Кенвиц отвинтил лупу от глаза, вытащил из мрачной задней комнаты своего родителя и променял внутренность часов на внешность Нью-Йорка. Они уселись с Даном на скамейке в Вашингтон-сквере. Дан мало переменился. Он был статен и важен важностью, которая легко распускалась в улыбку. Кенвиц был больше прежнего серьезен, напорист, научен, философичен и социалистичен.
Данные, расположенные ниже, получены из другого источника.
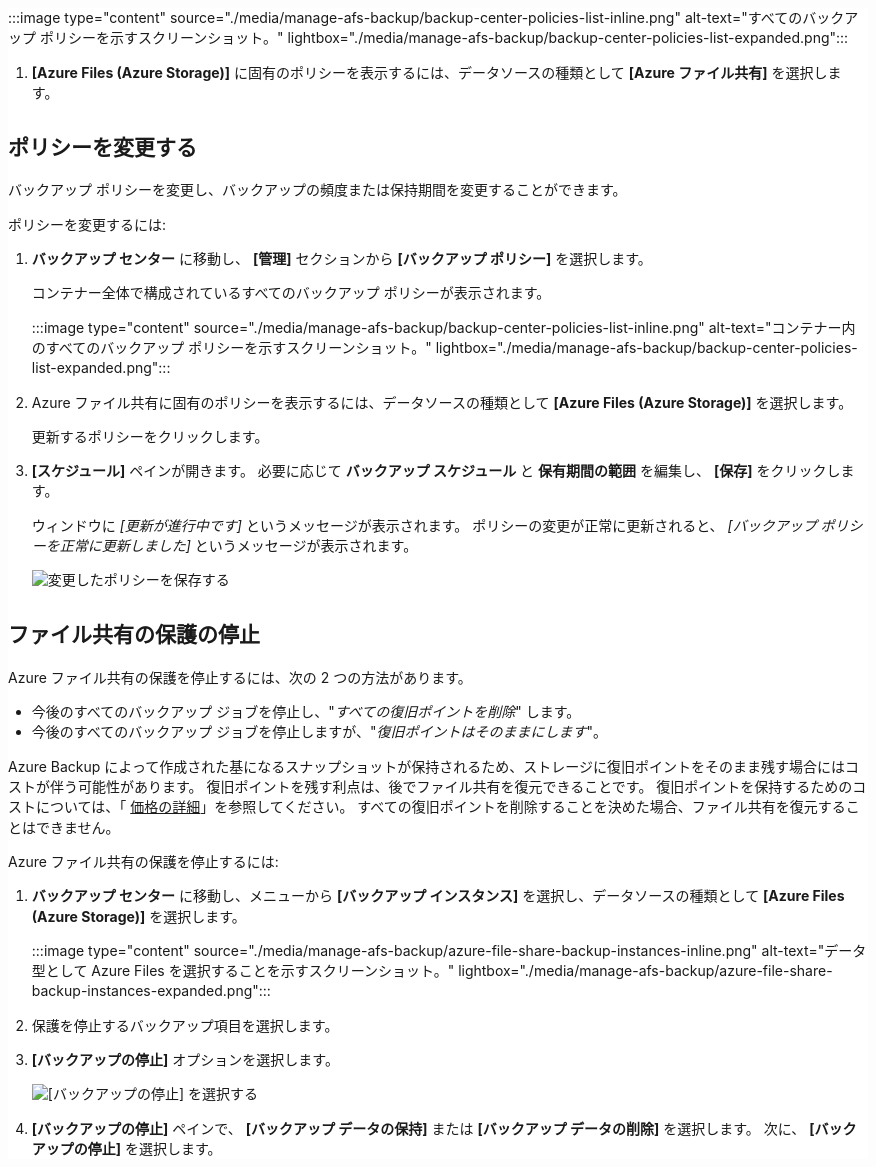    :::image type="content" source="./media/manage-afs-backup/backup-center-policies-list-inline.png" alt-text="すべてのバックアップ ポリシーを示すスクリーンショット。" lightbox="./media/manage-afs-backup/backup-center-policies-list-expanded.png":::

1. **[Azure Files (Azure Storage)]** に固有のポリシーを表示するには、データソースの種類として **[Azure ファイル共有]** を選択します。

## <a name="modify-policy"></a>ポリシーを変更する

バックアップ ポリシーを変更し、バックアップの頻度または保持期間を変更することができます。

ポリシーを変更するには:

1. **バックアップ センター** に移動し、 **[管理]** セクションから **[バックアップ ポリシー]** を選択します。

   コンテナー全体で構成されているすべてのバックアップ ポリシーが表示されます。

   :::image type="content" source="./media/manage-afs-backup/backup-center-policies-list-inline.png" alt-text="コンテナー内のすべてのバックアップ ポリシーを示すスクリーンショット。" lightbox="./media/manage-afs-backup/backup-center-policies-list-expanded.png":::

1. Azure ファイル共有に固有のポリシーを表示するには、データソースの種類として **[Azure Files (Azure Storage)]** を選択します。

   更新するポリシーをクリックします。

1. **[スケジュール]** ペインが開きます。 必要に応じて **バックアップ スケジュール** と **保有期間の範囲** を編集し、 **[保存]** をクリックします。

   ウィンドウに _[更新が進行中です]_ というメッセージが表示されます。 ポリシーの変更が正常に更新されると、 _[バックアップ ポリシーを正常に更新しました]_ というメッセージが表示されます。

   ![変更したポリシーを保存する](./media/manage-afs-backup/save-policy.png)

## <a name="stop-protection-on-a-file-share"></a>ファイル共有の保護の停止

Azure ファイル共有の保護を停止するには、次の 2 つの方法があります。

* 今後のすべてのバックアップ ジョブを停止し、"*すべての復旧ポイントを削除*" します。
* 今後のすべてのバックアップ ジョブを停止しますが、"*復旧ポイントはそのままにします*"。

Azure Backup によって作成された基になるスナップショットが保持されるため、ストレージに復旧ポイントをそのまま残す場合にはコストが伴う可能性があります。 復旧ポイントを残す利点は、後でファイル共有を復元できることです。 復旧ポイントを保持するためのコストについては、「 [価格の詳細](https://azure.microsoft.com/pricing/details/backup/)」を参照してください。 すべての復旧ポイントを削除することを決めた場合、ファイル共有を復元することはできません。

Azure ファイル共有の保護を停止するには:

1. **バックアップ センター** に移動し、メニューから **[バックアップ インスタンス]** を選択し、データソースの種類として **[Azure Files (Azure Storage)]** を選択します。

   :::image type="content" source="./media/manage-afs-backup/azure-file-share-backup-instances-inline.png" alt-text="データ型として Azure Files を選択することを示すスクリーンショット。" lightbox="./media/manage-afs-backup/azure-file-share-backup-instances-expanded.png":::

1. 保護を停止するバックアップ項目を選択します。

1. **[バックアップの停止]** オプションを選択します。

   ![[バックアップの停止] を選択する](./media/manage-afs-backup/stop-backup.png)

1. **[バックアップの停止]** ペインで、 **[バックアップ データの保持]** または **[バックアップ データの削除]** を選択します。 次に、 **[バックアップの停止]** を選択します。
— Теперь мне все известно, — сказал наконец Дан. — С помощью юридических светил я вошел во владение кассой бедного папаши и прочим барахлом. В общем, до двух миллионов долларов, Кен. И мне говорили, что он сколотил все это из грошей, которые он выжал у бедняков, покупающих хлеб в лавочке за углом. Ты изучил политическую экономию, Кен, и знаешь все, что касается монополий, трудящихся масс, спрутов и прав рабочего народа. Я раньше никогда не интересовался этими вопросами. Футбол и стремление быть справедливым к людям представляли собою почти весь мой университетский курикулум.
[17]
34-я улица — центр, в котором расположены главные увеселительные места.